1.​ Reduces Internet Speed

○​ VPN encryption and rerouting of traffic can slow down internet speed.
○​ High-quality VPNs minimize this with optimized servers and protocols like WireGuard.
2.​ Can Be Blocked by Websites & ISPs
○​ Some services (e.g., Netflix, banking websites) detect and block VPN traffic.
○​ ISPs in some countries also block VPN access to control internet use.
3.​ Not Always 100% Secure
○​ Some free VPNs log user data and sell it to advertisers.
○​ Poorly configured VPNs can leak DNS/IP information, reducing anonymity.
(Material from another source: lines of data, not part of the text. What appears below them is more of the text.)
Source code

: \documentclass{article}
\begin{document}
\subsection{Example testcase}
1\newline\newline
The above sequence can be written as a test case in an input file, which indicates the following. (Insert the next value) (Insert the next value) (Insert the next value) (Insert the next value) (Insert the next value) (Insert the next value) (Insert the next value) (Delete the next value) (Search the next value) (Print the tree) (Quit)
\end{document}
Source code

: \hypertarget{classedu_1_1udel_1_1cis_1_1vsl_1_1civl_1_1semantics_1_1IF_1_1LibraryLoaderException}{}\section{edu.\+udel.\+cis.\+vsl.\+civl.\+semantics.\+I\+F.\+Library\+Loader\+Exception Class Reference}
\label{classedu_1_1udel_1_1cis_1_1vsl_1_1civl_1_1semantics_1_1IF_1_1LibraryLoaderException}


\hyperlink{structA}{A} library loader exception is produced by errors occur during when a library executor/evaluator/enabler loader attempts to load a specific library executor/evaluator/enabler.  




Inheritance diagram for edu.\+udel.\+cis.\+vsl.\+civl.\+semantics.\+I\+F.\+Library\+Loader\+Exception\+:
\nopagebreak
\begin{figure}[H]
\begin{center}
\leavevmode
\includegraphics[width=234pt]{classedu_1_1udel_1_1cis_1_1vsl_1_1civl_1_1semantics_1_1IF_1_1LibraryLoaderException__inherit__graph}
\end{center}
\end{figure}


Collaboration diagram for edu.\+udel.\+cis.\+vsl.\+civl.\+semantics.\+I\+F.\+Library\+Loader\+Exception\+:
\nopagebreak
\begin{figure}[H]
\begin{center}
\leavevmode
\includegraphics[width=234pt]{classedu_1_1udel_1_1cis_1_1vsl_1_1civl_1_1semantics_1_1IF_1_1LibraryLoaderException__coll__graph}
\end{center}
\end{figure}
4.​ Legal & Compliance Issues
○​ Some countries (China, Russia, UAE) restrict or ban VPNs.
○​ Businesses must comply with data protection laws when using VPNs.
5.​ Setup & Configuration Complexity
○​ Corporate VPNs require firewall rules, authentication, and encryption setup.
○​ Misconfigurations can lead to security vulnerabilities.
6.​ Subscription Costs
○​ Reliable VPN services (ExpressVPN, NordVPN, etc.) require monthly or yearly payments.
○​ Free VPNs often have data limits and security risks.
7.​ Limited Device Compatibility
○​ Smart TVs, gaming consoles, and IoT devices may not support VPNs directly.
○​ Users need router-based VPNs or smart DNS alternatives.